Problem - Restate word for word every line from the top of the data below down through the line that holds "of the paired".

[[ Data for processing, beginning ]]

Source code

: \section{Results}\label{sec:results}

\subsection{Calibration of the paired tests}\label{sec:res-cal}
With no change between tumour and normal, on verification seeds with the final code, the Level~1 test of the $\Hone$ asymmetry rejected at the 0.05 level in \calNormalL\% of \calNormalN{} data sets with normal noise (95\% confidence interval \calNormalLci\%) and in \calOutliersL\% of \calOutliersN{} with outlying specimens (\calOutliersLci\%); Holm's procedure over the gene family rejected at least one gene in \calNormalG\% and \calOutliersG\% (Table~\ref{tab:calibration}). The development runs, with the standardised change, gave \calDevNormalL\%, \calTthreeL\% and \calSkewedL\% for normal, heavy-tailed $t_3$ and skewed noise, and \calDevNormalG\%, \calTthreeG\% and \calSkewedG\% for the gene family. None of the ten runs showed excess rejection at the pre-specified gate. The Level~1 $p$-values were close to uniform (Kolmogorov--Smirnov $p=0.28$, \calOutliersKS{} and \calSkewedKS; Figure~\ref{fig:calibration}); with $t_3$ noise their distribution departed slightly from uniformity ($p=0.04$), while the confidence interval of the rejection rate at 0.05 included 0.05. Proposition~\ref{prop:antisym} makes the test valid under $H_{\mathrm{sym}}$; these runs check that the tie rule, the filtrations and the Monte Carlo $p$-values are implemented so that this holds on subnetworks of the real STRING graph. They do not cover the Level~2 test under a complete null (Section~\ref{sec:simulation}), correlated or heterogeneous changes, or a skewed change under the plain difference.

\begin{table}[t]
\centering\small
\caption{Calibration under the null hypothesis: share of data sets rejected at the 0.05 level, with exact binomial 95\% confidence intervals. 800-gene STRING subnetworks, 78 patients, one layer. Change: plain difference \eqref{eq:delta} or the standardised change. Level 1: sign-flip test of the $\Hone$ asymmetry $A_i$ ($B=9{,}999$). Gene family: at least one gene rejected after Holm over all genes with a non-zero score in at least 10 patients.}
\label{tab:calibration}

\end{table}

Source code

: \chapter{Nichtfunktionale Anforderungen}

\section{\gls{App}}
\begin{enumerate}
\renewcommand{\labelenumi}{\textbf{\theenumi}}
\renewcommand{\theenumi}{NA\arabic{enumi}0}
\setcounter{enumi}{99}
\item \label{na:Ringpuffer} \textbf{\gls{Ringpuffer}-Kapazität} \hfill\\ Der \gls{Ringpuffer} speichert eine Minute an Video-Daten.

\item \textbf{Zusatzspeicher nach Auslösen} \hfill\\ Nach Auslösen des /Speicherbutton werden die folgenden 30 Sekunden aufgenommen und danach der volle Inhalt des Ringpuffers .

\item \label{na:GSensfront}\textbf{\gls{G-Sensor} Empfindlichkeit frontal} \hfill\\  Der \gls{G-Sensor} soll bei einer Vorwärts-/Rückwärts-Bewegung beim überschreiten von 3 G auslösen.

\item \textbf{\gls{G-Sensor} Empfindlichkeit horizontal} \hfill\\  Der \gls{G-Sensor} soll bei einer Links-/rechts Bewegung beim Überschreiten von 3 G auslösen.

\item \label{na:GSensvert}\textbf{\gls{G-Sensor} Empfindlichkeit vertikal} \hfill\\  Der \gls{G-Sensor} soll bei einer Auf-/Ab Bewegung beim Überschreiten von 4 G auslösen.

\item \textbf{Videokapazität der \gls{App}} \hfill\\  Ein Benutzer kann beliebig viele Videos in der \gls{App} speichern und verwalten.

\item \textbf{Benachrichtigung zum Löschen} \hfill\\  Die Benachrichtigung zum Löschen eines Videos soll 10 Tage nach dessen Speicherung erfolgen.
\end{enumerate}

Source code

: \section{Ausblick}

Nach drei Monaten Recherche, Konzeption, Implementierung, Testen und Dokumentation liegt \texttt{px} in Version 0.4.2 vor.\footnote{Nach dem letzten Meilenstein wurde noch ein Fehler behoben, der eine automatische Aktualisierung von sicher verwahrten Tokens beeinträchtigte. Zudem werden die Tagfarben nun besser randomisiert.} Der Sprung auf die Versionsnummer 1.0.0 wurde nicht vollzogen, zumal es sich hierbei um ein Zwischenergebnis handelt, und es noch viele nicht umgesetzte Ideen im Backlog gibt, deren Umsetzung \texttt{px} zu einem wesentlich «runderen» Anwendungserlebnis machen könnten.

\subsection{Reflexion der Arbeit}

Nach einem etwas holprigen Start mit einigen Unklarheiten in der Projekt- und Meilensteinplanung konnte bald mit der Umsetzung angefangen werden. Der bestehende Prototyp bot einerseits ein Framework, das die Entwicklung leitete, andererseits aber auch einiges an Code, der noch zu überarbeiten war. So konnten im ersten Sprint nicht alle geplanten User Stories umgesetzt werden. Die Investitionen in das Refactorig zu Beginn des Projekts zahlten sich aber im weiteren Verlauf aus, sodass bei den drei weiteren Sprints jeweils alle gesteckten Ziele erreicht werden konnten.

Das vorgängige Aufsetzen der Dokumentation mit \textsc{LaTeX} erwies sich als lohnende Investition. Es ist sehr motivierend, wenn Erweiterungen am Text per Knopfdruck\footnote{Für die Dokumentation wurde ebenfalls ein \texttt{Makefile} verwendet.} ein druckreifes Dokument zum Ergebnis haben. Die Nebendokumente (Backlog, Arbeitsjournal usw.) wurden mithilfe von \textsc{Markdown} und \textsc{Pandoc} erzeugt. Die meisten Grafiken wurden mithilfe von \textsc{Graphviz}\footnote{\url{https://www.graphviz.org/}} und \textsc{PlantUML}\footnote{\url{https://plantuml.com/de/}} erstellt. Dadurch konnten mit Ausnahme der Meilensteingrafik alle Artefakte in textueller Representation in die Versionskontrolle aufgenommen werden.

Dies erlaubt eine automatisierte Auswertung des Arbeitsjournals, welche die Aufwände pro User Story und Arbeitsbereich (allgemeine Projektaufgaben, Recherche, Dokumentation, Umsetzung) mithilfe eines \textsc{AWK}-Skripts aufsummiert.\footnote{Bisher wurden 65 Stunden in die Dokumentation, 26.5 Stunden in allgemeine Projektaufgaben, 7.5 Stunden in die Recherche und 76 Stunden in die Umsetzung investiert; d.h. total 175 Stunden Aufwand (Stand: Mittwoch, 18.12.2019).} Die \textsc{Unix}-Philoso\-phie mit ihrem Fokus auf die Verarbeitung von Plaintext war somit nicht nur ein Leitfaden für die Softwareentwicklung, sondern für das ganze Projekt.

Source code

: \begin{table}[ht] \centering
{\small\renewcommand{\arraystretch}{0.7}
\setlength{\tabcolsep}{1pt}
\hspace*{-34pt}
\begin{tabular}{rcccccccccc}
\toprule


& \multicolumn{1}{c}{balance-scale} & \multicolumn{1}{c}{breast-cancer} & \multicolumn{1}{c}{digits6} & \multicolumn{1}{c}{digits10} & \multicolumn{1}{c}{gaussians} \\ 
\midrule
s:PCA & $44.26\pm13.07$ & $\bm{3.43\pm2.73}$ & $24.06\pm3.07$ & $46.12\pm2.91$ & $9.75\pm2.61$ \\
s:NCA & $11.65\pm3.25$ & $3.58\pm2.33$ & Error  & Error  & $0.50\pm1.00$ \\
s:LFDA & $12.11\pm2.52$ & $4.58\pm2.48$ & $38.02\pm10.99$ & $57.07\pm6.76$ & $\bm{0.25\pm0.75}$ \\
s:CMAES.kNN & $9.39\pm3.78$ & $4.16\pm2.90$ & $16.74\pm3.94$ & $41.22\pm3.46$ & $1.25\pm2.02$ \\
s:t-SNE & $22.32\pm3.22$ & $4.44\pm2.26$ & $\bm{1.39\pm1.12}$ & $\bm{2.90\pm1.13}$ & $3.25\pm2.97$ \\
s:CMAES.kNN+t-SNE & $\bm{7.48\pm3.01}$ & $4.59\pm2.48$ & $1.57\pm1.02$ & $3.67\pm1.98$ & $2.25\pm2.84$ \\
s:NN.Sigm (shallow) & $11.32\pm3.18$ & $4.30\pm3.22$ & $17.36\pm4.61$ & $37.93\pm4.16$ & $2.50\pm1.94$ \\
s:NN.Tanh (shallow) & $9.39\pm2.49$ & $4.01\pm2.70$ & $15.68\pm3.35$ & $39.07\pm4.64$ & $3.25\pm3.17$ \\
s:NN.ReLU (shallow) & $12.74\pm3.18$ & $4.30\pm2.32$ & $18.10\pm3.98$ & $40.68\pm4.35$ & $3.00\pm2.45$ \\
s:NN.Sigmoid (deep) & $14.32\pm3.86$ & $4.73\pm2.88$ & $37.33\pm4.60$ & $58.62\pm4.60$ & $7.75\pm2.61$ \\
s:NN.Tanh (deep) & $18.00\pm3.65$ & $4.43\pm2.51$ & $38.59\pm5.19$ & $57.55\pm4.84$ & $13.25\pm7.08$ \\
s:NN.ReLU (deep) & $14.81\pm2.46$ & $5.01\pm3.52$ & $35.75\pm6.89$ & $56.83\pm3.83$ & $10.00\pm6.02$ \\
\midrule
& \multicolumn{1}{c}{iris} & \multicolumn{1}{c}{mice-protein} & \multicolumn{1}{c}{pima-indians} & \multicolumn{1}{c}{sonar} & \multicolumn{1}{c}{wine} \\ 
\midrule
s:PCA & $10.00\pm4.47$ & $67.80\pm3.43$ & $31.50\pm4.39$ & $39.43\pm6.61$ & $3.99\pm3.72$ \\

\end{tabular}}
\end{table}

[[ Data for processing, end ]]

Response box -
Source code

: \section{Results}\label{sec:results}

\subsection{Calibration of the paired tests}\label{sec:res-cal}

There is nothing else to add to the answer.